### Problem statement
Return the count of lines in the records that include the string "robustness", and nothing besides it.

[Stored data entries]
--- START ---

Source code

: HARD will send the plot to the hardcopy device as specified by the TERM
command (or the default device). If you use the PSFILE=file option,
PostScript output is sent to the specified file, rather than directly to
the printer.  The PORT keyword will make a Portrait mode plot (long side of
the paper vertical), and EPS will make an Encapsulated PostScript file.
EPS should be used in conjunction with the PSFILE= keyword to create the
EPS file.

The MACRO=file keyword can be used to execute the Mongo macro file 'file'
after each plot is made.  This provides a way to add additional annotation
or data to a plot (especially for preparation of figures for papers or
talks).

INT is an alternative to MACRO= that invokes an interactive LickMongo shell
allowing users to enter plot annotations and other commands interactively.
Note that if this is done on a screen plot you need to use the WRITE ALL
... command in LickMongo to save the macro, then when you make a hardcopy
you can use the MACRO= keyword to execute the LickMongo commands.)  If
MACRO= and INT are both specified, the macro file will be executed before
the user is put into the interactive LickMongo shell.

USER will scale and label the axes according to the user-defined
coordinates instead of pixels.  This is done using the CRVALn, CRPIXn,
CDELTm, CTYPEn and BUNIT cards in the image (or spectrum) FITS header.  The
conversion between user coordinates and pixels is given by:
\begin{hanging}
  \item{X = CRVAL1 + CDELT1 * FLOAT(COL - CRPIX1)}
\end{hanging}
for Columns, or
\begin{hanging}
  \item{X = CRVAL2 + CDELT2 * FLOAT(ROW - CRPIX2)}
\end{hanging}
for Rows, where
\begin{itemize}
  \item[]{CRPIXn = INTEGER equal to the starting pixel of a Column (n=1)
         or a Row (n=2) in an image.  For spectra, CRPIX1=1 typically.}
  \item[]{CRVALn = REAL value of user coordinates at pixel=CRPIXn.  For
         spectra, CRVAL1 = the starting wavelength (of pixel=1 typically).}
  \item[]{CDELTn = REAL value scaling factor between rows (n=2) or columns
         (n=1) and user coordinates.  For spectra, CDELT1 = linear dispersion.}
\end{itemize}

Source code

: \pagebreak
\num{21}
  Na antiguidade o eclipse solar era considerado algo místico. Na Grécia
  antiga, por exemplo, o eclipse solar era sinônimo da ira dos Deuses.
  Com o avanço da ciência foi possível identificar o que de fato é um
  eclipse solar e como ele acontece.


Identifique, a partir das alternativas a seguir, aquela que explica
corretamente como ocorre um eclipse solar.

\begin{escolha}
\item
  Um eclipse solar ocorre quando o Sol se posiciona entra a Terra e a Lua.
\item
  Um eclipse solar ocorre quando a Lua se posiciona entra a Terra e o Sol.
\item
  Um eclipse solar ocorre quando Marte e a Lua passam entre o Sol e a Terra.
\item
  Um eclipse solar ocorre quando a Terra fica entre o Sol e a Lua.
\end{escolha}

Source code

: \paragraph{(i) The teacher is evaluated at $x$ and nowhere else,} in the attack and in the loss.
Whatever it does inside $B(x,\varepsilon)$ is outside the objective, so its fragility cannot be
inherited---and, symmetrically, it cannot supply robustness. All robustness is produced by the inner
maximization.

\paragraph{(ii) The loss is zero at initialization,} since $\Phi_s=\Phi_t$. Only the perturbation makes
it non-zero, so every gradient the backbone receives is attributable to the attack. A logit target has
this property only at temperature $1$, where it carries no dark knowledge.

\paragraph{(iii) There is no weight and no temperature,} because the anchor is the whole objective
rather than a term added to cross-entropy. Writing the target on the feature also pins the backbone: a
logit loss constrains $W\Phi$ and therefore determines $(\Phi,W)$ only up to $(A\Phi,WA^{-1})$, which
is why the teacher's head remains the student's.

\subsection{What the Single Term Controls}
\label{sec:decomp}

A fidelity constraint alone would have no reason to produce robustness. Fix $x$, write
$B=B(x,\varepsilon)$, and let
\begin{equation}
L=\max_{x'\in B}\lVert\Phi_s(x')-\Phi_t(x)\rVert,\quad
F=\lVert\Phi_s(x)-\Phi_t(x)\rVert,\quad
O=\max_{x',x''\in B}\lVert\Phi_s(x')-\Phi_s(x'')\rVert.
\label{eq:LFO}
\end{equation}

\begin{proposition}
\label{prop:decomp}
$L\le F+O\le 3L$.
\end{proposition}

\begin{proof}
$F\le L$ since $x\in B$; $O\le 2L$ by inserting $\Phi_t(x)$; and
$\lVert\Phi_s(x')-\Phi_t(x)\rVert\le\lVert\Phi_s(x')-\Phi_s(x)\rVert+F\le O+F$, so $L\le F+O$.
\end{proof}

--- END ---

### Expected answer
2